Времена были странные, тебе понять трудно, сказал па. Даже Родину любить надлежало только предписанным образом, а ежели ты ухитрялся делать это как-то не по лекалу, то запросто мог оказаться среди идеологических врагов. Хотя поскольку, с другой стороны, все ж таки не тридцать седьмой год стоял на дворе, для этого надо было постараться – не просто что-то там в душе испытывать, в голове мыслить и на кухне трендеть, но засветиться действиями. И вот Бережняк засветился: участвовал в каких-то патриотических рукописных изданиях, подписывал чего-то… Оказался Бережняк в конечном счете диссидент со славянофильским уклоном в сталинизм, вот такая икебана.

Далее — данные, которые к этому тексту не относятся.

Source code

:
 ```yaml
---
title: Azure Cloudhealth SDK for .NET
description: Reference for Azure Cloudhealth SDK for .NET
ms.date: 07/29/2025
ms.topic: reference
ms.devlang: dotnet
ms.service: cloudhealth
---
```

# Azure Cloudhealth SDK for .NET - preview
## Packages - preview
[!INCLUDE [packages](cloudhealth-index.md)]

Даже член какой-то группы, разносившей партократию в пух и прах одновременно и за небрежение русским народом, и за буржуазные послабления. И было против них заведено уголовное дело, явно надуманное; и получил Бережняк сколько-то там лет. А потом следы его потерялись, в лабораторию он вернуться не пытался, и Вайсброд, как ни тужился, ничего не узнал о его послелагерной судьбе.
Па сам этого всего толком не знал и не наблюдал, мелкий был. Все рассказал ему Вайсброд, причем уже довольно поздно – в больнице, незадолго до ухода на пенсию и фактического распада лаборатории. И говорил он о Бережняке весьма уважительно. С пиететом говорил. Например, тот ни разу, скажем, никогда никого не подставил и не обманул. Никогда не участвовал в институтских играх и дрязгах. Даже толикой антисемитизма себя не попачкал. Исключительно порядочный и надежный человек. Когда о самом Вайсброде поползли тщательно инспирированные слухи, дескать, вот-вот в Израиль отчалит – за редкими исключениями едва ли не все средненормальные вольнодумцы в институте, любители под кофеек почесать языки за Солженицына, за Сахарова да за зверства КГБ, вдруг как-то разом перестали Эммануила замечать. Бережняк же, никогда с Вайсбродом не бывший шибко близок, взял за обычай подчеркнуто, выбирая момент так, чтобы кругом было побольше народу, подходить к нему поперек толпы и церемонно здороваться за руку. И жутко полюбил беседовать с ним о долгосрочных перспективах: через год-полтора вы сможете… думаю, буквально через пару лет мы с вами… При этом, скажем, когда Галича шандарахнуло в его Париже телевизором, и трудящиеся принялись игривым шепотком, как тогда водилось, предполага, что это опять происки злых чекистов-ликвидаторов, Бережняк заметил коротко и, похоже, не рассчитывая ни в ком найти ни малейшего понимания: «Собаке – собачья смерть». Что с ним будешь делать? Портрет Сталина на столе держал. Убеждения такие у человека!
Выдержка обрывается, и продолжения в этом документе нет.